Segment Start: PROVIDED INFORMATION

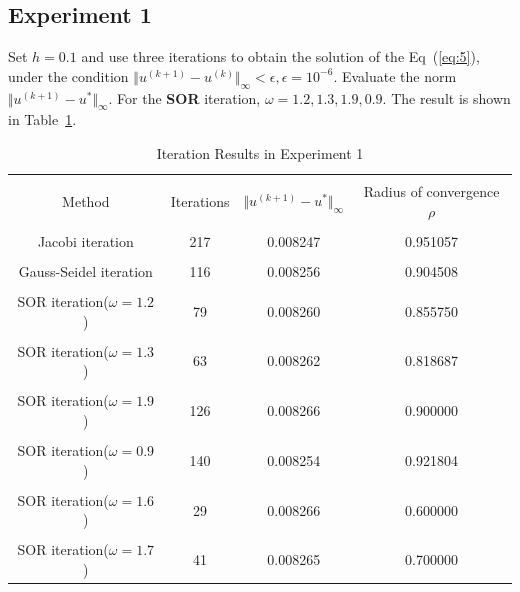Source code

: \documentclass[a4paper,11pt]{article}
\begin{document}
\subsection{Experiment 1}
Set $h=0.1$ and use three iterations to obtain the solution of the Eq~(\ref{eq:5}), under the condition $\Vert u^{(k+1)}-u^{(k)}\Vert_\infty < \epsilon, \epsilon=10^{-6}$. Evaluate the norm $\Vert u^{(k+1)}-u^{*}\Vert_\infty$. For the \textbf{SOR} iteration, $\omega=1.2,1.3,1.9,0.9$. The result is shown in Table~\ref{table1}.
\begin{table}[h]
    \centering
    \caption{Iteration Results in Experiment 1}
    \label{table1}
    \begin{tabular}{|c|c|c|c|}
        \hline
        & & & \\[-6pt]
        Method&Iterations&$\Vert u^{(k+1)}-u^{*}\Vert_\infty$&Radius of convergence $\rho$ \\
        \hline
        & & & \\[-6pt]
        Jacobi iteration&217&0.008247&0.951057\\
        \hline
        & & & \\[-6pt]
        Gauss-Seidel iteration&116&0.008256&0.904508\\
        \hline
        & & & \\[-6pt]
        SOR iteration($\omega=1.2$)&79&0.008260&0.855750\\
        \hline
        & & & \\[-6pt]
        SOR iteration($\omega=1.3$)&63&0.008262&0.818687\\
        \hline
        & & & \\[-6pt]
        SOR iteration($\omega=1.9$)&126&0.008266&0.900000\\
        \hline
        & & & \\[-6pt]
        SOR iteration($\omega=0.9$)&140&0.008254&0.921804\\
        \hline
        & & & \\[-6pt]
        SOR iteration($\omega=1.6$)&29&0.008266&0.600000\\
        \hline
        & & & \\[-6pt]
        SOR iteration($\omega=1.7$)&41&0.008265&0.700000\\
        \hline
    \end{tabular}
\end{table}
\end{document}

Segment End: PROVIDED INFORMATION

WHAT THE TASK ASKS » Working from the entries above, filter out every line that lacks "begin" and copy what remains.

SOLUTION TO THIS PROBLEM »
\begin{document}
\begin{table}[h]
    \begin{tabular}{|c|c|c|c|}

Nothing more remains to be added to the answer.